Birth and admire the placenta
7. Birth the placenta. Most of my experience is of physiological placental birth, which I can attest works very well when the cord remains unclamped. But there can be a delay even for women who decide to have an actively managed third stage. Most sources agree that, even if an oxytocic drug is given immediately, there can be two minutes delay before the cord is clamped. (Some practitioners and guidelines advise that cord clamping may be delayed for up to five minutes after an oxytocic is given, but there is still some debate on this. The concern is that oxytocic drugs are powerful, and have a number of effects which interfere with physiology.) Some forward-thinking practitioners have stopped doing immediate cord clamping at caesarean section, instead waiting until two minutes have passed before clamping and cutting the cord. There’s lots more on placental birth in general Birthing Your Placenta.
8. Admire the placenta. And why not?! No matter whether it was born physiologically or with help, it’s an incredible organ that has sustained the baby for many months. Parents might even want to take some time to ponder whether they’d like to do something with it once the baby doesn’t need it anymore.
Tea, toast and pics
9. Have a cup of tea. In my humble opinion, tea and toast are an absolutely essential part of the postnatal period. And because no-one else had given this important topic the research attention I felt it needed, I researched it myself.

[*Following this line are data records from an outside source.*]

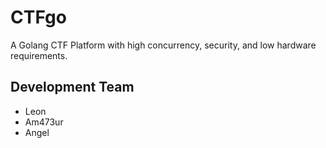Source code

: # CTFgo

A Golang CTF Platform with high concurrency, security, and low hardware requirements.

## Development Team

* Leon
* Am473ur
* Angel

##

10. Take a picture. Now let’s be clear though. I’m not saying I think that making the baby a social media account is necessarily the best way for a family to spend their first moments together. But I really do believe that there are sound scientific, physiological reasons to return to the practice of leaving the umbilical cord intact for a while after the baby is born. So if it’s a case of choosing whether to start taking baby’s first pictures or cut the cord first, I’d reach for the camera/phone before the scissors.
How to find out more
I know that lots of people have questions about this topic. I’m sorry, but I don’t have the time or resources to answer them personally, but here are some ideas. Again, there’s more on this and related topics in Birthing Your Placenta. The best sources of further information I know of on optimal cord clamping are Amanda Burleigh’s website and the facebook page on this topic. (Do be aware that some other sources of info are sponsored by cord blood banking and other companies – always check carefully to see whether information is genuinely independent or potentially biased by financial interests.) Another great source of information on this is Alan Greene’s TED talk.